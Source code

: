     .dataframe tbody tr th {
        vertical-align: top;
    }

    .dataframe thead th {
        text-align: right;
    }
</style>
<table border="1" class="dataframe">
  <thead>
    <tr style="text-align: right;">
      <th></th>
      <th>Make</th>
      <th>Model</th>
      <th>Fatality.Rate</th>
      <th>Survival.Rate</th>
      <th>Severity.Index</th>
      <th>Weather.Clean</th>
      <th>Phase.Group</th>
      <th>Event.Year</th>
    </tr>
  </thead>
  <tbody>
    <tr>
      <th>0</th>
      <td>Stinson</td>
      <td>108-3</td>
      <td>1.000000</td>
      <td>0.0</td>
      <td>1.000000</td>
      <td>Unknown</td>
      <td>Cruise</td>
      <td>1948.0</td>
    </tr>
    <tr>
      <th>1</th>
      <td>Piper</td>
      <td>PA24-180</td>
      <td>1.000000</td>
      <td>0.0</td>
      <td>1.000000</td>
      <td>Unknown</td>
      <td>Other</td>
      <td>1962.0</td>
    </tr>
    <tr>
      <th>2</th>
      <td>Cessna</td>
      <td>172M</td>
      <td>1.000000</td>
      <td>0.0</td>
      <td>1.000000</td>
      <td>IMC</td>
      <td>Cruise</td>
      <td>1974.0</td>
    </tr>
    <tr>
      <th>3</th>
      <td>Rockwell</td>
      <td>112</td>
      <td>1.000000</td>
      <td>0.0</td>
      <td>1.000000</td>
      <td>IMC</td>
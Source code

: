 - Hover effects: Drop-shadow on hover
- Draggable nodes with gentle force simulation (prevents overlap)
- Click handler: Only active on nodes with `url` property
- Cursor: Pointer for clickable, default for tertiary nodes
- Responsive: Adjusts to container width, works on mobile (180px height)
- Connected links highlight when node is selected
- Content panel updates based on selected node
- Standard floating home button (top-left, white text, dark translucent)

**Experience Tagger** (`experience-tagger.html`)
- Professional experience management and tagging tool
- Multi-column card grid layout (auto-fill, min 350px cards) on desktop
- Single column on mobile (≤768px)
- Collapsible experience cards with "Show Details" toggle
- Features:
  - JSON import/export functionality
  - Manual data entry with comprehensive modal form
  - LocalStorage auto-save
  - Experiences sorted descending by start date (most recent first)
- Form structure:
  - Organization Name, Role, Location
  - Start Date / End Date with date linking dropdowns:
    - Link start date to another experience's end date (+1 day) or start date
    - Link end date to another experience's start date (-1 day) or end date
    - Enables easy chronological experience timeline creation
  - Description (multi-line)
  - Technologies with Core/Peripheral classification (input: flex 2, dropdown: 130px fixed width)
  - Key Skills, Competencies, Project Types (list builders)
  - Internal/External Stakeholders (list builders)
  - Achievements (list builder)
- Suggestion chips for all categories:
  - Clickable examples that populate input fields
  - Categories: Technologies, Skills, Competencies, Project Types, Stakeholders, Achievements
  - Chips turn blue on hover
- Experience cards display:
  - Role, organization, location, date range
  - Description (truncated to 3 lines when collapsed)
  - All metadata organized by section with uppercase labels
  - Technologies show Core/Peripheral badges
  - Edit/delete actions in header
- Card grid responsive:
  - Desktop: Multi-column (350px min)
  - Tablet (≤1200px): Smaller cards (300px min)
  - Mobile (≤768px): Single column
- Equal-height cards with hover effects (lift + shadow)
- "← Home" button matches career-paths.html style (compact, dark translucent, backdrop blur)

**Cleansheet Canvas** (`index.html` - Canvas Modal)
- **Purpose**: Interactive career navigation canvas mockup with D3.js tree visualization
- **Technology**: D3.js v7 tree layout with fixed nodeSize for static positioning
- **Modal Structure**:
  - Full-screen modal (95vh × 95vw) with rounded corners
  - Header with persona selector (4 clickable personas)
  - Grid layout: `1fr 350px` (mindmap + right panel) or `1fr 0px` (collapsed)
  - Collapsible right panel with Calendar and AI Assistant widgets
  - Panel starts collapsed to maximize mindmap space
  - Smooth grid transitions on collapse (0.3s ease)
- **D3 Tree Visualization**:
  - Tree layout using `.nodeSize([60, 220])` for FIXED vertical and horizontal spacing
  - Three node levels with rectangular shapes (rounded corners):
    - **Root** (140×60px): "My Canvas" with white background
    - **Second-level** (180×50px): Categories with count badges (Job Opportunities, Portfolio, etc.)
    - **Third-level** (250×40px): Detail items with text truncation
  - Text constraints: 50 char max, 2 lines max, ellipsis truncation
——
◆ **DESCRIPTION OF THE TASK**: In the listing above, find the line containing "- Content panel" and the line containing "- Single column on mobile (≤768px)", then repeat those two lines and everything between them exactly.

◆ **RESULT**:
- Content panel updates based on selected node
- Standard floating home button (top-left, white text, dark translucent)

**Experience Tagger** (`experience-tagger.html`)
- Professional experience management and tagging tool
- Multi-column card grid layout (auto-fill, min 350px cards) on desktop
- Single column on mobile (≤768px)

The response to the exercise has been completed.